Positioned between the rolling hills of Gundagai and Tumut in the beautiful mountain country of New South Wales, Nimbo Fork Lodge is a jewel in the Riverina hospitality crown.
The lodge is a lovely boutique getaway 400 kilometres south-west of Sydney at the confluence of the Tumut River and Nimbo Creek on the gateway to the Snowy Mountains.
Greg Jeloudev from JLL Hotels & Hospitality Group is calling for expressions of interest for the freehold going concern just outside the town of Killimicat.
“It’s a pretty special place,” Mr Jeloudev said.
“It’s luxury boutique escape right on the river and perfect for getting away to a really quiet, picturesque place for the weekend.”
The property contains 12 intimate accommodation suites, including six bespoke cottages.
There is a grand Victorian main lodge with a public bar, and commercial kitchen, and the property also has the internationally renowned restaurateurs Three Blue Ducks providing an excellent food offering.
Guest activities include fly-fishing, horse riding, mountain biking and massage therapies.
Mr Jeloudev said there was a substantial upside to be realised through a hands-on management approach with an excellent underlying landholding on 39 hectares with RU1 Primary Production zoning.
There is scope to further increase the offering by constructing additional accommodation (STCA) or providing ancillary guest experiences
The underutilised grazing pastures with water availability pointed to the potential of agricultural production and the property also had dormant trout pondage comprising four 50m pods with the associated pumping equipment.
The Nimbo Fork Lodge is in a fascinating area of Australia, both for scenery and historic interest.
The area's rivers may have been the boundaries or connection-points of the three traditional owners linked to the area. During summertime, the high country was a meeting place for indigenous people, with the Bogong moths being an abundant food source in the warmer months.
British pastoralists began carving up the land in the area during the 1830s.

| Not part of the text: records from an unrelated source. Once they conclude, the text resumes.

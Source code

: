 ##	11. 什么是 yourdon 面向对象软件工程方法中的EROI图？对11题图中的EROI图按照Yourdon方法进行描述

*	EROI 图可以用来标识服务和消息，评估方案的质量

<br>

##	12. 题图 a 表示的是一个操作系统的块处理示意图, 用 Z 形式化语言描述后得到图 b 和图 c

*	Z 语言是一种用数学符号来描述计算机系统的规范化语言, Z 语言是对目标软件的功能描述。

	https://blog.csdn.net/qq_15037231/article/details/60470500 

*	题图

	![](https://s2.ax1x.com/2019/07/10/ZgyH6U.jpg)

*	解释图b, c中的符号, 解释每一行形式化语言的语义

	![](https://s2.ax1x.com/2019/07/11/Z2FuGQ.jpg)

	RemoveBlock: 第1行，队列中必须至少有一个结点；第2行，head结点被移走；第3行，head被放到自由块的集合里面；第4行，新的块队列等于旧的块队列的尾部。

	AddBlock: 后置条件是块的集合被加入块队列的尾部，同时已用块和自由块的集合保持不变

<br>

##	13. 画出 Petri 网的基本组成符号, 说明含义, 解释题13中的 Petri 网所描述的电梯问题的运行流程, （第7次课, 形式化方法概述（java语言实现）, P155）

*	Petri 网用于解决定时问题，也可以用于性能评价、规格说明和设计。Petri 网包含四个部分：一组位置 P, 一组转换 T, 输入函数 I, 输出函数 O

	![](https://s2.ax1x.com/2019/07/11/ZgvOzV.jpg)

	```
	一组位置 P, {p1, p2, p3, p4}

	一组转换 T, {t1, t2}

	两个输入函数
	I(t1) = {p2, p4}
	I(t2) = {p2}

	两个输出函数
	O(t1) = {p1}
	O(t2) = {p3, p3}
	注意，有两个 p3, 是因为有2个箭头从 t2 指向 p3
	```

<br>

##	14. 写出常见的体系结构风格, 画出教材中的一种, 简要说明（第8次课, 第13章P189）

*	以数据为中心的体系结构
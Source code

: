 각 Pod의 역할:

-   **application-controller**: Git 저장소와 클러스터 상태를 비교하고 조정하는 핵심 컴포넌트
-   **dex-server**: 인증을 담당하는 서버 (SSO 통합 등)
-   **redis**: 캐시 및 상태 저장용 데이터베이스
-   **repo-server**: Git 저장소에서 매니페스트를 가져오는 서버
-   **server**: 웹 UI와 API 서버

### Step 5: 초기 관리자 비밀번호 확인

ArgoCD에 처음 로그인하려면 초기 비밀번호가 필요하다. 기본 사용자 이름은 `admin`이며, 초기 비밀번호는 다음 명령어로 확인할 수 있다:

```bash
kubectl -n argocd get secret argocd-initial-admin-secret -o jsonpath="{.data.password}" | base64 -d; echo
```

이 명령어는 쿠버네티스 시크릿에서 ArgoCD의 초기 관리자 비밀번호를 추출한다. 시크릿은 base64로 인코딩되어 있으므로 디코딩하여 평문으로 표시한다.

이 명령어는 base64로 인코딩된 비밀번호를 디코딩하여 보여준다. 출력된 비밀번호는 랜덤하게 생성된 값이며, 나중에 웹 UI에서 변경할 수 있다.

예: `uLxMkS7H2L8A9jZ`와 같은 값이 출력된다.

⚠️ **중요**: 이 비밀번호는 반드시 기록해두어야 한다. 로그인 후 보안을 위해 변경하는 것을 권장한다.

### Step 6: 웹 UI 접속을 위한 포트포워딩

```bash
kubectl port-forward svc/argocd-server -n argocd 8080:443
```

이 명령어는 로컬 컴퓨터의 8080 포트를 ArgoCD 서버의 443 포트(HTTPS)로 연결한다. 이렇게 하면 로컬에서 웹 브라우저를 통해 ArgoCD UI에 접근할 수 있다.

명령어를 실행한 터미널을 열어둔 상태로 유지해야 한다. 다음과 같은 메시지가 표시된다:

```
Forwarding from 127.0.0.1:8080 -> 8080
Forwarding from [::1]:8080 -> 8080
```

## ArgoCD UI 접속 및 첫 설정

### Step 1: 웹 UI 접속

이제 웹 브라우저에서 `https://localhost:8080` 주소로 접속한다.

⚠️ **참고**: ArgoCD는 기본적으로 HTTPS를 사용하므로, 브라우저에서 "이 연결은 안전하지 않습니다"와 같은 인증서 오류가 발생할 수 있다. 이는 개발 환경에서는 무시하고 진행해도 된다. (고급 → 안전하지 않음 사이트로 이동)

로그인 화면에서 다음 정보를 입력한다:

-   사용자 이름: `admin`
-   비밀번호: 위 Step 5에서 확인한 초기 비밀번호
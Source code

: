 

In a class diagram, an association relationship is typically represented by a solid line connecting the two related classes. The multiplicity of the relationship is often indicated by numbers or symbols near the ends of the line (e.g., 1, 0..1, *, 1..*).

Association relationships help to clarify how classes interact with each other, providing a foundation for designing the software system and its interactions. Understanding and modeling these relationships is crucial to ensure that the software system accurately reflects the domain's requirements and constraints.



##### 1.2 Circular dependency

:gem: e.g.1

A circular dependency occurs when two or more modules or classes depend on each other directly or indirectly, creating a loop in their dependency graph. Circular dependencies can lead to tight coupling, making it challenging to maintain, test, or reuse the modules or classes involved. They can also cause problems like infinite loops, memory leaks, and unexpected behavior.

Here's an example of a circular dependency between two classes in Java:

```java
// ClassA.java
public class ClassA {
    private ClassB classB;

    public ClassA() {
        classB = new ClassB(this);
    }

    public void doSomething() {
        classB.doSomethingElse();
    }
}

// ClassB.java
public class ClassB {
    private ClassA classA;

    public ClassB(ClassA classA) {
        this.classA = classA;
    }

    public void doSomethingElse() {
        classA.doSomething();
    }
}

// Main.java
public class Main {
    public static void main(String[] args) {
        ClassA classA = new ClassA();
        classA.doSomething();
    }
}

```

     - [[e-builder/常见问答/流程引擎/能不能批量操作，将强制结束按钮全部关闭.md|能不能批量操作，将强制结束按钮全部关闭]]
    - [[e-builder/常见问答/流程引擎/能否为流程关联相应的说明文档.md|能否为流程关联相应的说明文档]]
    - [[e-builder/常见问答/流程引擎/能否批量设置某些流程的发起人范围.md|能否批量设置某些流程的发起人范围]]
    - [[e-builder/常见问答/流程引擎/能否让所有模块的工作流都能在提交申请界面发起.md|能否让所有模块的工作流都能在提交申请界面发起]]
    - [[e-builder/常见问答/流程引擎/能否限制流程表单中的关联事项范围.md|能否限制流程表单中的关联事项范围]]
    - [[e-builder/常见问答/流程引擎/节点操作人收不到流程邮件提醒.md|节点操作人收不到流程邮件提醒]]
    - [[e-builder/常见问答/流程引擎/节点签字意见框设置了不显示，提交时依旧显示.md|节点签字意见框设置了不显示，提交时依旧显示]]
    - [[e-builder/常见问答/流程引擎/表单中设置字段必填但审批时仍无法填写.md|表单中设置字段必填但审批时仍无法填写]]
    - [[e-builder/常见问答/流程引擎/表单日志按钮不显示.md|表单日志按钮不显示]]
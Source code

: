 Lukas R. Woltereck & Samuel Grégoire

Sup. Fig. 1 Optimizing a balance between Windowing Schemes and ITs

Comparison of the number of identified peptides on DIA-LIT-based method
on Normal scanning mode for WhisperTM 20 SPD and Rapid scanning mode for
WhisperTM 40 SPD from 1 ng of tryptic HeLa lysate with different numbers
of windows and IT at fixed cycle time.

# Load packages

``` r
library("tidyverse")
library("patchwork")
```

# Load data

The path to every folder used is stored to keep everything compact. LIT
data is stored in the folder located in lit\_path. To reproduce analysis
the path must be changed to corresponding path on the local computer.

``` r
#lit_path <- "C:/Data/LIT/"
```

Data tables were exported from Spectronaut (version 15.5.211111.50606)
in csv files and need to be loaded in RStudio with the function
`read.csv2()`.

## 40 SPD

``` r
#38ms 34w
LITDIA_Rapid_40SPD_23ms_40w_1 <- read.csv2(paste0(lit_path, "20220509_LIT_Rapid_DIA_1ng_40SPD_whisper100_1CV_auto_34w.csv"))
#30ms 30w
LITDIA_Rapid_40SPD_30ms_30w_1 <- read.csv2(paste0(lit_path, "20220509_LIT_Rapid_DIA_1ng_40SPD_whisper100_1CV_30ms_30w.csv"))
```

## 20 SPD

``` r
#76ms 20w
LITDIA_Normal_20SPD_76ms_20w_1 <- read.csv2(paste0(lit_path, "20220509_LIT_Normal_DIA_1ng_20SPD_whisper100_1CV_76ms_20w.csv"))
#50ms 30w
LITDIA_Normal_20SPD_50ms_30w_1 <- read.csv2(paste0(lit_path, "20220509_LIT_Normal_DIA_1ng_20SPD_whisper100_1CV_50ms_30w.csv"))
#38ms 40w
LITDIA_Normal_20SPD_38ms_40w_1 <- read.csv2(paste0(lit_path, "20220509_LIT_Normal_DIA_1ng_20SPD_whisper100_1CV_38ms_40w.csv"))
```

Some of the pubs in the town have been in use for a century and a half or more, including The Oriental Hotel which has been on its site since the early 1850s.
Gundagai, located along the Murrumbidgee River 25 kilometres north of the Nimbo Fork Lodge, is immortalised through poems and songs such as “Where the Dog Sits on the Tuckerbox”, and “Along the Road to Gundagai”.
It is perhaps best known for its monument to the early pioneers, the iconic Dog on the Tuckerbox, situated on the Hume Highway.
In November 1824, explorers Hamilton Hume and William Hovell passed close to the spot where Gundagai now stands. Hovell recorded seeing trees already marked by steel “tommyhawks”.
A bronze sculpture of two Aboriginal men with a bark canoe was unveiled in Gundagai in 2017 to honour their courage in rescuing as many as 68 people during the 1852 floods.